Dictators Rejoice as Voice of America and Radio Free Europe Are Silenced
It would be hard to overstate how important the radio services were to the West’s victory in the Cold War.
Early in 1990, about three months after the Berlin Wall fell and Eastern Europe’s communist regimes imploded, I had the opportunity to travel through Hungary, Romania, and what was then still a unified Czechoslovakia. Many of the people I met during that trip told me what it had been like to live in a dictatorship where expressing criticism of the government could lead to persecution, imprisonment, or worse.
In Bucharest, one family showed me the hidden shelf in a closet where they kept the short-wave radio on which each evening they would listen to Radio Free Europe — the US government media outlet that beamed news to listeners in Eastern European countries, along with programs on religion, science, Western music, and literature banned under communism. Those American broadcasts, a rare source of uncensored information to ordinary men and women trapped behind the Iron Curtain, helped keep democratic hopes alive during the most frigid stretches of the Cold War.

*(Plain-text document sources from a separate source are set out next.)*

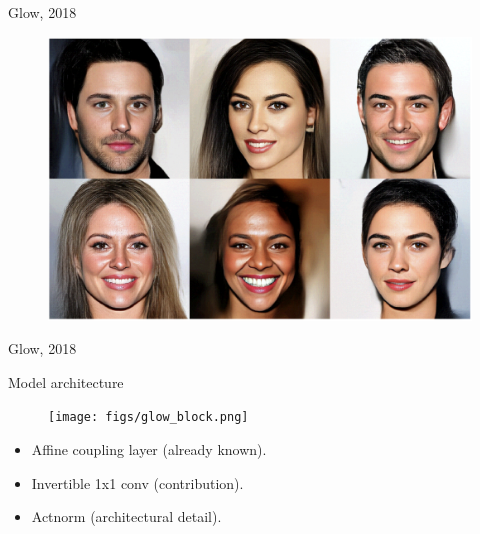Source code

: \begin{frame}{Glow, 2018}
	\begin{figure}
		\centering
		\includegraphics[width=\linewidth]{figs/glow_faces.png}
	\end{figure}
\end{frame}
\begin{frame}{Glow, 2018}
	\begin{block}{Model architecture}
		\begin{figure}
			\centering
			\texttt{[image: figs/glow\_block.png]}
		\end{figure}
	\end{block}
	\vspace{-0.5cm}
	\begin{itemize}
	\item Affine coupling layer (already known).
	\item Invertible 1x1 conv (contribution).
	\item Actnorm (architectural detail).
	\end{itemize}
\end{frame}
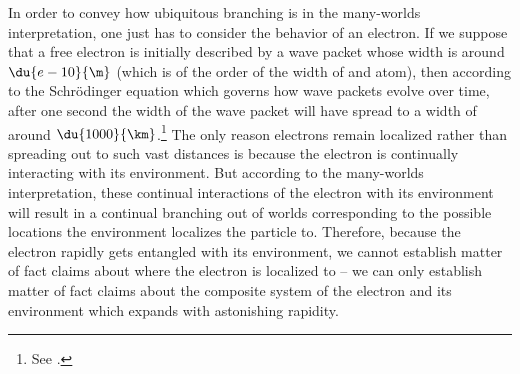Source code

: \documentclass[12pt]{report}
\begin{document}
       In order to convey how ubiquitous branching is in the many-worlds interpretation, one just has to consider the behavior of an electron. If we suppose that a free electron \label{electronspread} is initially described by a wave packet whose width is around $\du{e-10}{\m}$  (which is of the order of the width of and atom), then according to the Schr\"{o}dinger equation which governs how wave packets evolve over time, after one second the width of the wave packet will have spread to a width of around $\du{1000}{\km}$.\footnote{See \cite[117]{Schlosshauer}.} The only reason electrons remain localized rather than spreading out to such vast distances is because the electron is continually interacting with its environment.  But according to the many-worlds interpretation, these continual interactions of the electron with its environment will result in a continual branching out of worlds corresponding to the possible locations the environment localizes the particle to. Therefore, because the electron rapidly gets entangled with its environment, we cannot establish matter of fact claims about where the electron is localized to -- we can only establish matter of fact claims about the composite system of the electron and its environment which expands with astonishing rapidity.     
       
\end{document}
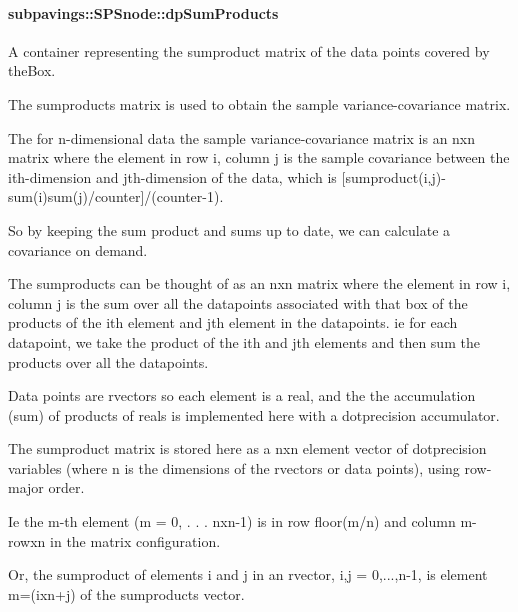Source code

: \hypertarget{classsubpavings_1_1SPSnode_a7ff8f1c83a231af97c32808e0851dc78}{
\paragraph[{dp\-Sum\-Products}]{ {\bf subpavings\-::\-S\-P\-Snode\-::dp\-Sum\-Products}}}\label{classsubpavings_1_1SPSnode_a7ff8f1c83a231af97c32808e0851dc78}


\-A container representing the sumproduct matrix of the data points covered by the\-Box. 

\-The sumproducts matrix is used to obtain the sample variance-\/covariance matrix.

\-The for n-\/dimensional data the sample variance-\/covariance matrix is an nxn matrix where the element in row i, column j is the sample covariance between the ith-\/dimension and jth-\/dimension of the data, which is \mbox{[}sumproduct(i,j)-\/sum(i)sum(j)/counter\mbox{]}/(counter-\/1).

\-So by keeping the sum product and sums up to date, we can calculate a covariance on demand.

\-The sumproducts can be thought of as an nxn matrix where the element in row i, column j is the sum over all the datapoints associated with that box of the products of the ith element and jth element in the datapoints. ie for each datapoint, we take the product of the ith and jth elements and then sum the products over all the datapoints.

\-Data points are rvectors so each element is a real, and the the accumulation (sum) of products of reals is implemented here with a dotprecision accumulator.

\-The sumproduct matrix is stored here as a nxn element vector of dotprecision variables (where n is the dimensions of the rvectors or data points), using row-\/major order.

\-Ie the m-\/th element (m = 0, . . . nxn-\/1) is in row floor(m/n) and column m-\/rowxn in the matrix configuration.

\-Or, the sumproduct of elements i and j in an rvector, i,j = 0,...,n-\/1, is element m=(ixn+j) of the sumproducts vector. 

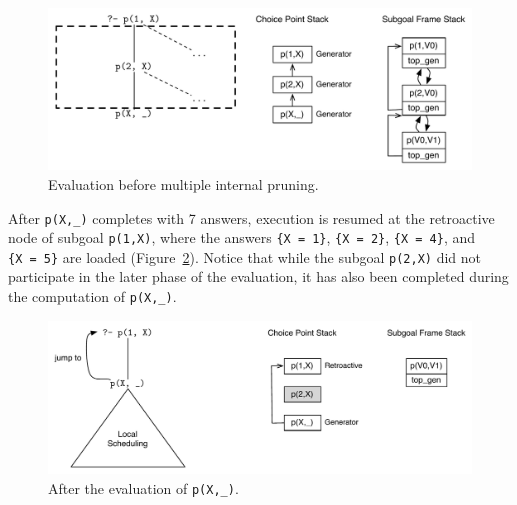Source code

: \begin{figure}[ht]
  \centering
    \includegraphics[scale=0.6]{retro_multiple_internal1.pdf}
  \caption{Evaluation before multiple internal pruning.}
  \label{fig:retro_multiple_internal1}
\end{figure}

After \texttt{p(X,\_)} completes with 7 answers, 
execution is resumed at the retroactive node of
subgoal \texttt{p(1,X)}, where the answers
\texttt{\{X~=~1\}},
\texttt{\{X~=~2\}},
\texttt{\{X~=~4\}},
and \texttt{\{X~=~5\}}
are loaded
(Figure~\ref{fig:retro_multiple_internal2}).
Notice that while the subgoal \texttt{p(2,X)} did not participate in the later phase of the evaluation,
it has also been completed during the computation of \texttt{p(X,\_)}.



\begin{figure}[ht]
  \centering
    \includegraphics[scale=0.6]{retro_multiple_internal2.pdf}
  \caption{After the evaluation of \texttt{p(X,\_)}.}
  \label{fig:retro_multiple_internal2}
\end{figure}

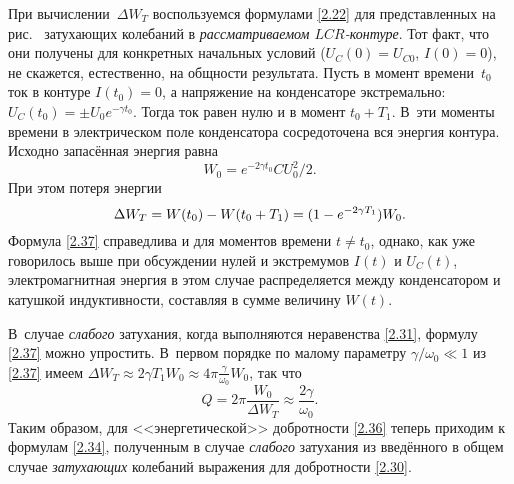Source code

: При вычислении~$\Delta W_T$
воспользуемся формулами \eqref{2.22} для представленных на рис.~
затухающих колебаний в \emph{рассматриваемом $LCR$-контуре}. Тот факт, что
они получены для конкретных начальных условий ($U_C(0)=U_{C0}$, $I(0)=0$),
не скажется, естественно, на общности результата. Пусть в момент времени~$t_0$ ток
в контуре $I(t_0)=0$, а напряжение на конденсаторе экстремально: $U_C(t_0)=\pm
U_{0}e^{-\gamma t_0}$. Тогда ток равен нулю и в момент $t_0+T_1$. В~эти моменты
времени в электрическом поле конденсатора сосредоточена вся энергия контура. 
Исходно запасённая энергия равна
\begin{equation*}
			 W_0 = e^{-2\gamma t_0}CU_{0}^2/2.
\end{equation*}
При этом потеря энергии
\begin{equation}
	\eqmark{2.37}
			 \Delta W_T = W(t_0)-W(t_0+T_1)=(1-e^{-2\gamma T_1})W_0.
\end{equation}
Формула \eqref{2.37} справедлива и для моментов времени $t\ne t_0$, однако, 
как уже говорилось выше при обсуждении нулей и экстремумов $I(t)$ и $U_C(t)$,
электромагнитная энергия в этом случае распределяется между конденсатором и
катушкой индуктивности, составляя в сумме величину $W(t)$.

В~случае \emph{слабого} затухания, когда выполняются неравенства
\eqref{2.31}, формулу \eqref{2.37} можно упростить. В~первом порядке по малому
параметру $\gamma/\omega_0 \ll 1$
из \eqref{2.37} имеем 
$\Delta W_T \approx 2\gamma T_1 W_0 \approx 4\pi \frac{\gamma}{\omega_0} W_0$, так что
\begin{equation}
Q = 2\pi \frac{W_0}{\Delta W_T} \approx \frac{2\gamma}{\omega_0}.
\end{equation}
Таким образом, для <<энергетической>> добротности \eqref{2.36} теперь 
приходим к формулам \eqref{2.34}, полученным в случае \emph{слабого} 
затухания из введённого в общем случае \emph{затухающих} колебаний 
выражения для добротности \eqref{2.30}.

A dozen years later, during a stay in Cuba, I visited Gisela Delgado and her husband Hector Palacios, courageous opponents of Fidel Castro’s dictatorship whose dissent took the form of a tiny private lending library stocked with smuggled-in books about freedom, democracy, and anticommunist resistance. At one point Delgado interrupted our conversation to gesture toward the open window. “Listen,” she said. “Do you hear?”
From two or three neighboring apartments came the notes of some tune I didn’t know. “That’s the theme music of the evening program on Radio Martí,” she told me. She was referring to the Miami-based broadcast service created to supply Cubans with news and commentary unimpeded by Castro’s censors.

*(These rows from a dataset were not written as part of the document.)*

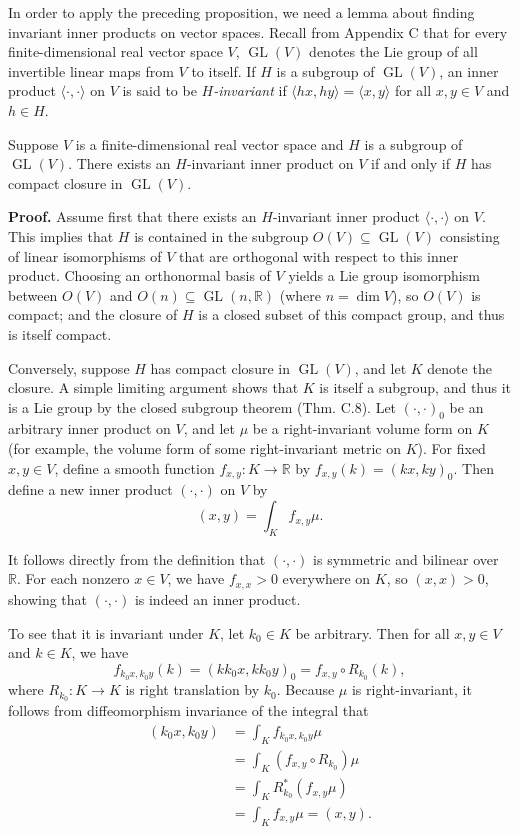 In order to apply the preceding proposition, we need a lemma about finding invariant inner products on vector spaces. Recall from Appendix C that for every finite-dimensional real vector space $V$, $\operatorname{GL}(V)$ denotes the Lie group of all invertible linear maps from $V$ to itself. If $H$ is a subgroup of $\operatorname{GL}(V)$, an inner product $\langle \cdot, \cdot \rangle$ on $V$ is said to be \textit{$H$-invariant} if $\langle hx, hy \rangle = \langle x, y \rangle$ for all $x, y \in V$ and $h \in H$.

\begin{lemma}
\label{lem:invariant-inner-product-compact}

Suppose $V$ is a finite-dimensional real vector space and $H$ is a subgroup of $\operatorname{GL}(V)$. There exists an $H$-invariant inner product on $V$ if and only if $H$ has compact closure in $\operatorname{GL}(V)$.

\textbf{Proof.} Assume first that there exists an $H$-invariant inner product $\langle \cdot, \cdot \rangle$ on $V$. This implies that $H$ is contained in the subgroup $O(V) \subseteq \operatorname{GL}(V)$ consisting of linear isomorphisms of $V$ that are orthogonal with respect to this inner product. Choosing an orthonormal basis of $V$ yields a Lie group isomorphism between $O(V)$ and $O(n) \subseteq \operatorname{GL}(n, \mathbb{R})$ (where $n = \dim V$), so $O(V)$ is compact; and the closure of $H$ is a closed subset of this compact group, and thus is itself compact.

Conversely, suppose $H$ has compact closure in $\operatorname{GL}(V)$, and let $K$ denote the closure. A simple limiting argument shows that $K$ is itself a subgroup, and thus it is a Lie group by the closed subgroup theorem (Thm. C.8). Let $(\cdot,\cdot)_0$ be an arbitrary inner product on $V$, and let $\mu$ be a right-invariant volume form on $K$ (for example, the volume form of some right-invariant metric on $K$). For fixed $x, y \in V$, define a smooth function $f_{x,y}: K \to \mathbb{R}$ by $f_{x,y}(k) = (kx, ky)_0$. Then define a new inner product $(\cdot, \cdot)$ on $V$ by
\[
  (x,y) = \int_K f_{x,y} \mu.
\]

It follows directly from the definition that $(\cdot, \cdot)$ is symmetric and bilinear over $\mathbb{R}$. For each nonzero $x \in V$, we have $f_{x,x} > 0$ everywhere on $K$, so $(x,x) > 0$, showing that $(\cdot, \cdot)$ is indeed an inner product.

To see that it is invariant under $K$, let $k_0 \in K$ be arbitrary. Then for all $x, y \in V$ and $k \in K$, we have
\[
  f_{k_0 x, k_0 y}(k) = (k k_0 x, k k_0 y)_0 = f_{x,y} \circ R_{k_0}(k),
\]
where $R_{k_0}: K \to K$ is right translation by $k_0$. Because $\mu$ is right-invariant, it follows from diffeomorphism invariance of the integral that
\begin{align*}
  (k_0 x, k_0 y) &= \int_K f_{k_0 x, k_0 y} \mu \\
                 &= \int_K (f_{x,y} \circ R_{k_0}) \mu \\
                 &= \int_K R_{k_0}^* (f_{x,y} \mu) \\
                 &= \int_K f_{x,y} \mu = (x,y).
\end{align*}


\end{lemma}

Radio Free Europe and Radio Martí, as well as Radio Liberty, Radio Free Asia, and Voice of America — all overseen by the US Agency for Global Media, or USAGM — were created by Congress as a vehicle for “soft diplomacy,” a way to promote freedom of speech and independent journalism for the benefit of people in countries dominated by authoritarians. For countless listeners trapped in repressive societies, the radio services have been an inestimably precious lifeline. But over the weekend they became the latest victims of President Trump’s scorched-earth campaigns to eviscerate the federal bureaucracy and to penalize media outlets that don’t reflect the MAGA worldview.
On Friday night, Trump signed an executive order cutting off funding for USAGM and ordering its operations to cease “to the maximum extent consistent with applicable law.” On Saturday, a follow-up statement attacked Voice of America as a hotbed of “radical propaganda.” According to VOA director Michael Abramowitz, more than 1,300 journalists, producers, and support staff have been placed on administrative leave.

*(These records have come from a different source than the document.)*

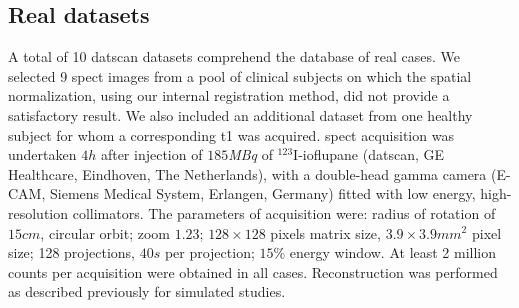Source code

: \documentclass{frontiers}
\newcommand{\cbstart}{\relax}
\newcommand{\cbend}{\relax}
\begin{document}
\subsection{Real datasets} %
\label{sec:data_real}
\cbstart
A total of 10 \gls*{datscan} datasets comprehend the database of real cases.
We selected 9 \gls*{spect} images from a pool of clinical subjects on which
  the spatial normalization, using our internal registration method, did not
  provide a satisfactory result.
We also included an additional dataset from one healthy subject for whom
  a corresponding \gls*{t1} was acquired.
\cbend
\Gls*{spect} acquisition was undertaken $4h$
  after injection  of $185$\textit{MBq} of $^{123}$I-ioflupane
  (\Gls*{datscan}, GE Healthcare, Eindhoven, The Netherlands),
  with a  double-head gamma camera (E-CAM, Siemens Medical System,
  Erlangen, Germany) fitted with low energy, high-resolution collimators.
The parameters of acquisition were: radius of rotation of $15cm$,
  circular orbit; zoom $1.23$; $128\times128$
  pixels matrix size, $3.9\times3.9mm^{2}$ pixel size;
  128 projections, $40s$ per projection; 
  $15\%$ energy window.
At least 2 million counts per acquisition were obtained in all cases.
Reconstruction was performed as described previously for simulated studies.
\end{document}
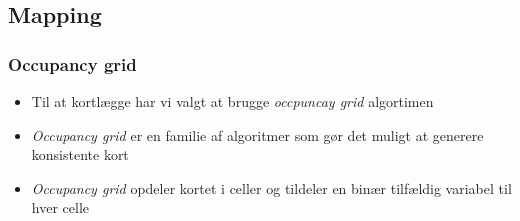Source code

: \subsection{Mapping}
\begin{frame}
\frametitle{Occupancy grid}
\begin{itemize}
\item Til at kortlægge har vi valgt at brugge \textit{occpuncay grid} algortimen
\item \textit{Occupancy grid} er en familie af algoritmer som gør det muligt at generere konsistente kort
\item \textit{Occupancy grid} opdeler kortet i celler og tildeler en binær tilfældig variabel til hver celle
\end{itemize}
\end{frame}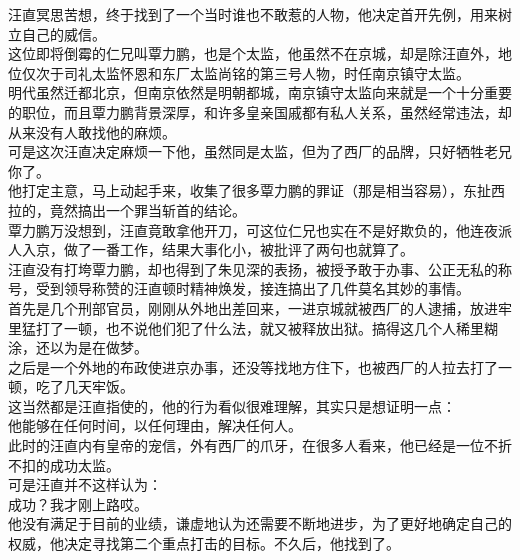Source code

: \begin{multicols}{\theparacolNo}
汪直冥思苦想，终于找到了一个当时谁也不敢惹的人物，他决定首开先例，用来树立自己的威信。\\

这位即将倒霉的仁兄叫覃力鹏，也是个太监，他虽然不在京城，却是除汪直外，地位仅次于司礼太监怀恩和东厂太监尚铭的第三号人物，时任南京镇守太监。\\

明代虽然迁都北京，但南京依然是明朝都城，南京镇守太监向来就是一个十分重要的职位，而且覃力鹏背景深厚，和许多皇亲国戚都有私人关系，虽然经常违法，却从来没有人敢找他的麻烦。\\

可是这次汪直决定麻烦一下他，虽然同是太监，但为了西厂的品牌，只好牺牲老兄你了。\\

他打定主意，马上动起手来，收集了很多覃力鹏的罪证（那是相当容易），东扯西拉的，竟然搞出一个罪当斩首的结论。\\

覃力鹏万没想到，汪直竟敢拿他开刀，可这位仁兄也实在不是好欺负的，他连夜派人入京，做了一番工作，结果大事化小，被批评了两句也就算了。\\

汪直没有打垮覃力鹏，却也得到了朱见深的表扬，被授予敢于办事、公正无私的称号，受到领导称赞的汪直顿时精神焕发，接连搞出了几件莫名其妙的事情。\\

首先是几个刑部官员，刚刚从外地出差回来，一进京城就被西厂的人逮捕，放进牢里猛打了一顿，也不说他们犯了什么法，就又被释放出狱。搞得这几个人稀里糊涂，还以为是在做梦。\\

之后是一个外地的布政使进京办事，还没等找地方住下，也被西厂的人拉去打了一顿，吃了几天牢饭。\\

这当然都是汪直指使的，他的行为看似很难理解，其实只是想证明一点：\\

他能够在任何时间，以任何理由，解决任何人。\\

此时的汪直内有皇帝的宠信，外有西厂的爪牙，在很多人看来，他已经是一位不折不扣的成功太监。\\

可是汪直并不这样认为：\\

成功？我才刚上路哎。\\

他没有满足于目前的业绩，谦虚地认为还需要不断地进步，为了更好地确定自己的权威，他决定寻找第二个重点打击的目标。不久后，他找到了。\\


\end{multicols}
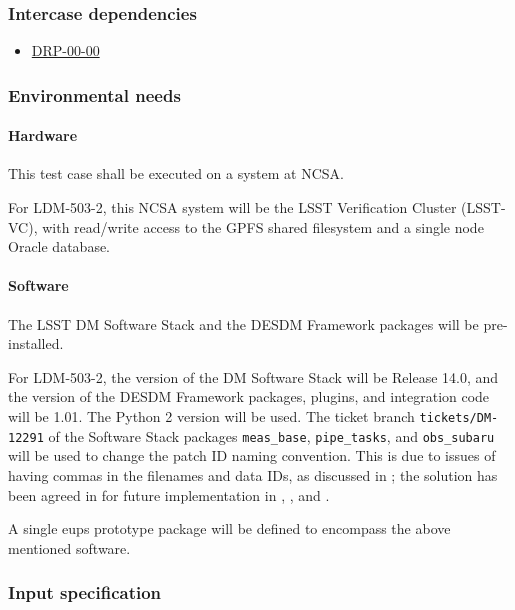 \subsubsection{Intercase dependencies}

\begin{itemize}

  \item{\hyperref[drp-00-00]{DRP-00-00}}

\end{itemize}

\subsubsection{Environmental needs}

\paragraph{Hardware}\label{sec:hardware}

This test case shall be executed on a system at NCSA.

For LDM-503-2, this NCSA system will be the LSST Verification Cluster (LSST-VC),
with read/write access to the GPFS shared filesystem and a single node Oracle database.

\paragraph{Software}\label{sec:software}
The LSST DM Software Stack and the DESDM Framework packages will be pre-installed.

For LDM-503-2, the version of the DM Software Stack will be Release 14.0, and the version of the DESDM Framework packages, plugins, and integration code will be 1.01.
The Python 2 version will be used.
The ticket branch \texttt{tickets/DM-12291} of the Software Stack packages \texttt{meas{\_}base}, \texttt{pipe{\_}tasks}, and \texttt{obs{\_}subaru} will be used to change the patch ID naming convention.
This is due to issues of having commas in the filenames and data IDs, as discussed in ; the solution has been agreed in  for future implementation in , , and .

A single eups prototype package will be defined to encompass the above mentioned software.

\subsubsection{Input specification}\label{sec:input}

It would be hard to overstate how important the radio services were to the West’s victory in the Cold War.
Václav Havel, the playwright, poet, and dissident who became Czechoslovakia’s first democratically elected president after the fall of communism, used to say that he learned about the United States from the Voice of America — and about his own country through Radio Free Europe. Lech Walesa, the charismatic electrician and trade union activist who led the struggle to topple communist rule in Poland, was once asked what Radio Free Europe had meant to the triumph of Polish democracy. He answered: “Would there be an earth without the sun?”
There have always been critiques of the journalism produced by VOA and the other broadcasters. As far back as 1980, for example, Aleksandr Solzhenitsyn lamented that the radio stations were “constantly trying not to arouse the anger of the Soviet leadership.”
More commonly, though, hostility toward the media outlets has come from totalitarian regimes, which bitterly resent programming they cannot control and try to suppress it by jamming radio signals and making it illegal to tune in. In the United States, the biggest foes of operations like Voice of America and Radio Martí tended to be Democrats, who regarded them as impediments to US-Soviet détente or to normalizing relations with Havana. Ironic, then, that the latest assault on the freedom broadcasters should come from the Republican Trump administration.
The political labels don’t matter to the despots in Moscow, Beijing, and Tehran. They excel at disseminating propaganda, disinformation, and lies, and they will gain the most if Trump succeeds in silencing VOA and the other stations. When news of the White House order broke, the Russian opposition leader Vladimir Kara-Murza — who spent more than two years in prison for criticizing Russia’s war in Ukraine — tartly observed: “One more champagne bottle opened in the Kremlin. They must be running out by now.”
With each passing week it becomes clearer that the world’s liberal democracies can no longer count on the loyalty or sympathy of America’s highest-ranking officials. Once Radio Martí, Radio Free Asia, and their sister stations have been gutted, what’s next?